Policjanci z wolskiej patrolówki otrzymali zgłoszenie w sprawie kradzieży. Na miejscu funkcjonariusze ustalili okoliczności zdarzenia. Okazało się, że pracownik ochrony zwrócił uwagę na mężczyznę, który z koszykiem pełnym zakupów wszedł do przebieralni i spędził tam ponad godzinę. Następnie mężczyzna odstawił koszyk i wyszedł ze sklepu z pełnym plecakiem.
Pracownicy ochrony zareagowali. Okazało się, że plecak był wypchany skradzionym towarem, m.in. parówkami, blokadą łańcuchową, kapsułkami do prania, głosnikami i lampką do roweru, na półkach sklepowych ochroniarze odnaleźli pochowane opakowania tego towaru.
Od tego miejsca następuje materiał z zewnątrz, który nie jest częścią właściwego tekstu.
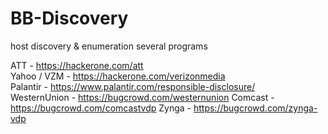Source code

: # BB-Discovery
host discovery &amp; enumeration several programs

ATT - https://hackerone.com/att  
Yahoo / VZM - https://hackerone.com/verizonmedia  
Palantir - https://www.palantir.com/responsible-disclosure/  
WesternUnion - https://bugcrowd.com/westernunion
Comcast - https://bugcrowd.com/comcastvdp
Zynga - https://bugcrowd.com/zynga-vdp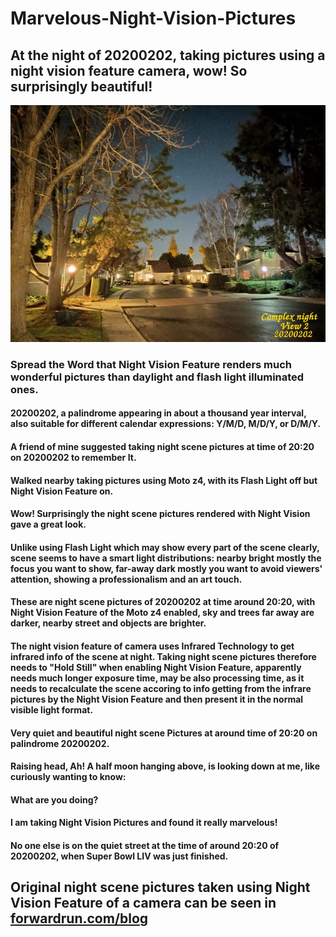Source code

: # Marvelous-Night-Vision-Pictures

## At the night of 20200202, taking pictures using a night vision feature camera, wow! So surprisingly beautiful! 
![github-large](https://github.com/jianxinl/Marvelous-Night-Vision-Pictures/blob/master/20200202-3.jpg)

### Spread the Word that Night Vision Feature renders much wonderful pictures than daylight and flash light illuminated ones.

#### 20200202, a palindrome appearing in about a thousand year interval, also suitable for different calendar expressions: Y/M/D, M/D/Y, or D/M/Y.

#### A friend of mine suggested taking night scene pictures at time of 20:20 on 20200202 to remember It.

#### Walked nearby taking pictures using Moto z4, with its Flash Light off but Night Vision Feature on.

#### Wow! Surprisingly the night scene pictures rendered with Night Vision gave a great look.

#### Unlike using Flash Light which may show every part of the scene clearly, scene seems to have a smart light distributions: nearby bright mostly the focus you want to show, far-away dark mostly you want to avoid viewers' attention, showing a professionalism and an art touch.

#### These are night scene pictures of 20200202 at time around 20:20, with Night Vision Feature of the Moto z4 enabled, sky and trees far away are darker, nearby street and objects are brighter.

#### The night vision feature of camera uses Infrared Technology to get infrared info of the scene at night. Taking night scene pictures therefore needs to "Hold Still" when enabling Night Vision Feature, apparently needs much longer exposure time, may be also processing time, as it needs to recalculate the scene accoring to info getting from the infrare pictures by the Night Vision Feature and then present it in the normal visible light format.

#### Very quiet and beautiful night scene Pictures at around time of 20:20 on palindrome 20200202.

#### Raising head, Ah! A half moon hanging above, is looking down at me, like curiously wanting to know: 

#### What are you doing? 
#### I am taking Night Vision Pictures and found it really marvelous! 

#### No one else is on the quiet street at the time of around 20:20 of 20200202, when Super Bowl LIV was just finished.

## Original night scene pictures taken using Night Vision Feature of a camera can be seen in [forwardrun.com/blog](https://forwardrun.com/blog)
Całe zdarzenie zostało utrwalone na monitoringu. Policjanci zatrzymali 35-latka. Sprawa trafiła do Wydziału do Walki z Przestępczością Przeciwko Mieniu. Po sprawdzeniu w policyjnych bazach danych okazało się, że zatrzymany miał już wcześniej konfilkt z prawem. Po zgromadzeniu materiału dowodowego podejrzany usłyszał zarzut karny dotyczący kradzieży, działając w warunkach recydywy. Za kradzież grozi kara do 5 lat pozbawienia wolności.